Assignment:
Go through the entries below. Copy out every line that contains "definition".

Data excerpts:
======
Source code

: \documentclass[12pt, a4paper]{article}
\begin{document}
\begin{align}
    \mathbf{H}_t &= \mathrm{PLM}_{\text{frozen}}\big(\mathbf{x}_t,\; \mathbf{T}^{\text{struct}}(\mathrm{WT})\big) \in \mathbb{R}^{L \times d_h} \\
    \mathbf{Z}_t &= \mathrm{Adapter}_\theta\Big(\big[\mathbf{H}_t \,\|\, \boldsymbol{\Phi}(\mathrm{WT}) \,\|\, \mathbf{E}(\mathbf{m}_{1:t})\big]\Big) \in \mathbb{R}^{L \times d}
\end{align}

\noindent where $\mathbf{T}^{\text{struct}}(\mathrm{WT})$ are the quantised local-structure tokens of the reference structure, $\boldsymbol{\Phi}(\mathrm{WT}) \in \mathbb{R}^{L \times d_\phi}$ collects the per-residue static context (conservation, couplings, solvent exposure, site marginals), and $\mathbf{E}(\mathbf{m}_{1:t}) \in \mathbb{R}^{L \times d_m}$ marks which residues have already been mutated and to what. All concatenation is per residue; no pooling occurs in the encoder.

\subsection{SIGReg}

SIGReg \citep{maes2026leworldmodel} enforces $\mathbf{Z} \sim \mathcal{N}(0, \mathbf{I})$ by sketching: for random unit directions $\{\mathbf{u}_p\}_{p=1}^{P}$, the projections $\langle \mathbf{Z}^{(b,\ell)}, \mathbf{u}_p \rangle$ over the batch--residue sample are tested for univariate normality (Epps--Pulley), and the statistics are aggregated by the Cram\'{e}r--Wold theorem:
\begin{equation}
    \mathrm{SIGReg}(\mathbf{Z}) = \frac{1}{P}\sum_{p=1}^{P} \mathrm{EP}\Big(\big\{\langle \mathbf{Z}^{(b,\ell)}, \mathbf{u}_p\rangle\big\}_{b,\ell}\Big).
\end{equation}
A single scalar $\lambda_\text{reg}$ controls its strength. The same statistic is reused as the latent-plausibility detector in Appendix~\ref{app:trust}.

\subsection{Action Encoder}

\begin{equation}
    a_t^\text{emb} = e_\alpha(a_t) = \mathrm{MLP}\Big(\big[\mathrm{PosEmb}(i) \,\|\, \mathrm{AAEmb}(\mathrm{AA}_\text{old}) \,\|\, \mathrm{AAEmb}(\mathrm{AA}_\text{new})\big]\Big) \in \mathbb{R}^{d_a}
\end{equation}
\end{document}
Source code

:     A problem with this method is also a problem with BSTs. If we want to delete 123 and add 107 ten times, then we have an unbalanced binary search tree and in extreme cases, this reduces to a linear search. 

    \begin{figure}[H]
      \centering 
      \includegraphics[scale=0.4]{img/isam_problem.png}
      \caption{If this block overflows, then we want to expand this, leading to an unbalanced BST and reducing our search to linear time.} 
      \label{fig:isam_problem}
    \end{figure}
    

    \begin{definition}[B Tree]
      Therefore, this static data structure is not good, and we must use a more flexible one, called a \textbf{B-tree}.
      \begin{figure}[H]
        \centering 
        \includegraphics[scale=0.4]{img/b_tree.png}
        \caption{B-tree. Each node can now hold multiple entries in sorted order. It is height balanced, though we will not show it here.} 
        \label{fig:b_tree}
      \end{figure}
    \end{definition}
======
Task solution:
    \begin{definition}[B Tree]
    \end{definition}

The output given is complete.